Her eyes dropped as she came back from the memory, and she let out a few deep breaths before responding.
‘I can’t. Anymore,’ she said at length. Her words felt crippled. ‘My father won’t – he won’t accept me without a headscarf. Not in public, not around foreign men. I haven’t actually seen him for a over a year, and that was on my birthday. Even then, it was hard for him to see me. ‘Happy Birthday,’ she said, as if to the sea.
I sat a few seconds, wondering how to respond. I felt very angry for a minute, and then empty. I tried to think of something to say, something comforting, but there was nothing. Sometimes there are moments when things are just out of place, when the wrong thing happens, and nothing can be done to help it. This was one of those moments, and we both knew it.

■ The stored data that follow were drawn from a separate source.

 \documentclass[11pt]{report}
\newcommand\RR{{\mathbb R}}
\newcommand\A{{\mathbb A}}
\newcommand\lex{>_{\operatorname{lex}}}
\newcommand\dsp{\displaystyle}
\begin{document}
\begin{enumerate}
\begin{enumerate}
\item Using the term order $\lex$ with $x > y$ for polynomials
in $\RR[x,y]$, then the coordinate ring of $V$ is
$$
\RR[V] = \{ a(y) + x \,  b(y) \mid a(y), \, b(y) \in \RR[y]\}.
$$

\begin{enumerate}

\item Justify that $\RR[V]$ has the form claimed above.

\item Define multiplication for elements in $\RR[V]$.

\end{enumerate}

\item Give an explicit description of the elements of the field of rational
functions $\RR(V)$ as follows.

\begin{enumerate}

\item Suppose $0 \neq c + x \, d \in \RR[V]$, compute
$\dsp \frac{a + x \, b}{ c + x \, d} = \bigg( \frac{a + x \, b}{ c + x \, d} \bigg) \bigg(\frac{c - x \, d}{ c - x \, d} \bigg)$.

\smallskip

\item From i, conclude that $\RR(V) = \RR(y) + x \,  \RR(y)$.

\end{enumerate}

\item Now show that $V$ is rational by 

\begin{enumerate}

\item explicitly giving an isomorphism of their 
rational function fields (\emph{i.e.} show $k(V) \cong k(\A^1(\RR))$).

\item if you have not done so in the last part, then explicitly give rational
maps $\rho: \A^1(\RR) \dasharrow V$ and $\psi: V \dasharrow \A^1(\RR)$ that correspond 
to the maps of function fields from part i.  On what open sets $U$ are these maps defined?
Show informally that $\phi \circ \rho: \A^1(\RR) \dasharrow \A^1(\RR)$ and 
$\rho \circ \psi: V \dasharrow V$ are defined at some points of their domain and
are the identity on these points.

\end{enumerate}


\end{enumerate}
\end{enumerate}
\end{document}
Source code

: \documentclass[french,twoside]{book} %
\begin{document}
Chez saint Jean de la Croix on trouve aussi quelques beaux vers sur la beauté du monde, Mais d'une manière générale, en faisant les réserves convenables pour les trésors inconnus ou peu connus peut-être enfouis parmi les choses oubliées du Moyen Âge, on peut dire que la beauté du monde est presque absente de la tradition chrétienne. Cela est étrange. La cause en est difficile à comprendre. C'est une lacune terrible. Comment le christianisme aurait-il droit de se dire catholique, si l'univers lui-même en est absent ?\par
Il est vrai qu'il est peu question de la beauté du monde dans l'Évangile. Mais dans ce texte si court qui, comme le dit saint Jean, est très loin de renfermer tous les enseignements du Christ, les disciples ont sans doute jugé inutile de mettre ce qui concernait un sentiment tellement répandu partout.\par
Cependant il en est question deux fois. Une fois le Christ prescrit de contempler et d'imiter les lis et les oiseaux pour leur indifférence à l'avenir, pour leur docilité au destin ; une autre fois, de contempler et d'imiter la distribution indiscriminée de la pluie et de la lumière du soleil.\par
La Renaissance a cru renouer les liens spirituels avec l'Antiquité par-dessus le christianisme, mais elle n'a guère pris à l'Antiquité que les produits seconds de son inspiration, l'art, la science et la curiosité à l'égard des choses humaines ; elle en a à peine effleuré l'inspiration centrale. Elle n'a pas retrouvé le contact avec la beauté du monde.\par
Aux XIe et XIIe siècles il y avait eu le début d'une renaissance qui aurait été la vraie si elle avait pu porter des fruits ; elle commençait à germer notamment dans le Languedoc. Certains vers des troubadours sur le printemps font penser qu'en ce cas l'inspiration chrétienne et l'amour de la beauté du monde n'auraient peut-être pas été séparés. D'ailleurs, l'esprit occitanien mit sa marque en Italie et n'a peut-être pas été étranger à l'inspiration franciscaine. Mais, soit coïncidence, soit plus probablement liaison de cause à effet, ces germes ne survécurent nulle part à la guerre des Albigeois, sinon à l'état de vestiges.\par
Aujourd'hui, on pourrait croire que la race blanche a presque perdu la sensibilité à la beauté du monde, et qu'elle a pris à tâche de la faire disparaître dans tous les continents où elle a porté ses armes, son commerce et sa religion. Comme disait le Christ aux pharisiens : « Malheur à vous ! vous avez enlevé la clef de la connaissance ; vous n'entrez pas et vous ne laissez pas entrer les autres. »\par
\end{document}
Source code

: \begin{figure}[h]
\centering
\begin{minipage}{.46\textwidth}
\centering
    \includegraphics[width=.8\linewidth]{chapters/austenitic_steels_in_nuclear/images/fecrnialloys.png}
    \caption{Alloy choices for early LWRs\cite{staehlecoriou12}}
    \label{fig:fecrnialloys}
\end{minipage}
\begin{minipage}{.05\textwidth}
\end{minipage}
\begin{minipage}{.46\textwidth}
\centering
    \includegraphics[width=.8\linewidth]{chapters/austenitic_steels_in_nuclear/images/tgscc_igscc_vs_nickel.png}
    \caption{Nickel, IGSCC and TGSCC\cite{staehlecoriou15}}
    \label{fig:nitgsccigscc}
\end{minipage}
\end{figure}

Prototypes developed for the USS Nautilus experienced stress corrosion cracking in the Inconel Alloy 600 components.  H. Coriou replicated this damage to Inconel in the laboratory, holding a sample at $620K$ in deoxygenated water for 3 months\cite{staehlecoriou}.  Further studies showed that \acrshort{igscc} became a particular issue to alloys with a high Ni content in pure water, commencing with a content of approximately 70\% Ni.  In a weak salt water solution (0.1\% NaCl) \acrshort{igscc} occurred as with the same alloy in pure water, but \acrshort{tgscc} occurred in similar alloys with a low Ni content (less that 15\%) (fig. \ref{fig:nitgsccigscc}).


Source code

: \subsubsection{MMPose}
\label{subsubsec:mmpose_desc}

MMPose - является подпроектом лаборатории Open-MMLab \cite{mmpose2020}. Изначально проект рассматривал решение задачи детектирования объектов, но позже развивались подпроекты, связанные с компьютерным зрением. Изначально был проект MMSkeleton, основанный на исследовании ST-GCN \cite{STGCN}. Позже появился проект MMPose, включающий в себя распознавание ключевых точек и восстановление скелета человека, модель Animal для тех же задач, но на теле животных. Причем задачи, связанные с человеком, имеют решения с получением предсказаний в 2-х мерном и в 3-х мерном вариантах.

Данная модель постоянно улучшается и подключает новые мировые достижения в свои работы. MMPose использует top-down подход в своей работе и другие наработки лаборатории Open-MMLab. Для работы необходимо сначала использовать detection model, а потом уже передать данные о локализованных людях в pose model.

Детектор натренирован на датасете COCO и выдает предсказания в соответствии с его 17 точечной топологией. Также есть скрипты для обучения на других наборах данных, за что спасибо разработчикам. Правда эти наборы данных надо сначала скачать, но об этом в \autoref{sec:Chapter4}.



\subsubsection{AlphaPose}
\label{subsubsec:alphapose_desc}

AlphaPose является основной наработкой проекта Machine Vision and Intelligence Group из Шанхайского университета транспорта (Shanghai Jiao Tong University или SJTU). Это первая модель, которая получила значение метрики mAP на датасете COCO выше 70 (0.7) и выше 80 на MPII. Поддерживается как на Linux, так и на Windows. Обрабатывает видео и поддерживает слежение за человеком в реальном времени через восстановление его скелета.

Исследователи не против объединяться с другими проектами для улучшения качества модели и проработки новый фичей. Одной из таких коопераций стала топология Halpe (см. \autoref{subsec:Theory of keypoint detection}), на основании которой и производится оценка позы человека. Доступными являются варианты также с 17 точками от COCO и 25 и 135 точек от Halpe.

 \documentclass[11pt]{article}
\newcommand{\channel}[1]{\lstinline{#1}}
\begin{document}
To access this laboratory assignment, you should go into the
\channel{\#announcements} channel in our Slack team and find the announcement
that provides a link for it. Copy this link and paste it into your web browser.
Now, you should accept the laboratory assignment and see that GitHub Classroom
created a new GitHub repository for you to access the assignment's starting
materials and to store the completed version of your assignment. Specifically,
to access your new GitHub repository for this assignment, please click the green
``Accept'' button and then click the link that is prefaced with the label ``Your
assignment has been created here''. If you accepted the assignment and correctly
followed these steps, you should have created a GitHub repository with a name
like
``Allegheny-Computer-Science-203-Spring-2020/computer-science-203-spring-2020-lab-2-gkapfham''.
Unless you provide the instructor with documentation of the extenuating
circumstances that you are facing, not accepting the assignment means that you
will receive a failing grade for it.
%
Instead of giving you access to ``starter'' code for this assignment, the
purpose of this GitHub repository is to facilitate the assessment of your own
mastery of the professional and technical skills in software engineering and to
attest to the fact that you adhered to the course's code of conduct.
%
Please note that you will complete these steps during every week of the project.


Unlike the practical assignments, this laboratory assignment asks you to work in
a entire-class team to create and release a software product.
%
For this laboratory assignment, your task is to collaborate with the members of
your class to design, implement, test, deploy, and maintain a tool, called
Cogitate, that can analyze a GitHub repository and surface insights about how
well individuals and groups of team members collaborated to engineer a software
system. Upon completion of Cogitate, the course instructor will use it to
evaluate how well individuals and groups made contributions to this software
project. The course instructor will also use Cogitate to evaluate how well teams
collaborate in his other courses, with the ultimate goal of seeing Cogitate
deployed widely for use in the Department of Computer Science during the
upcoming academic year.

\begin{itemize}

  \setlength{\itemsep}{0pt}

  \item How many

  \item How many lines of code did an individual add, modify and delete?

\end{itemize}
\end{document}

‘My mother,’ she said, limping on, and graciously relieving me of my social ineptitude, ‘she keeps a picture of me – the headscarved me – on a little table next to my bed at home. It’s like she’s still mourning my death. She probably is.’
And just like that, the hospitality of Turkish love was gone, the warmth of the family, the openness of it all. It was a lie. Nothing measured, nothing calm and reserved. Only a binary love.
‘I’m sorry,’ I said, unable to pull together any other sentence. She nodded her head slowly.
The cold air gave us an excuse to start walking again, and we went back along the same stretch of water, neither of us saying anything this time. When we finally reached the street she lived on, we kissed each other goodnight as friends do, cheek to cheek, and walked on home.
All images courtesy of Eric Beyer.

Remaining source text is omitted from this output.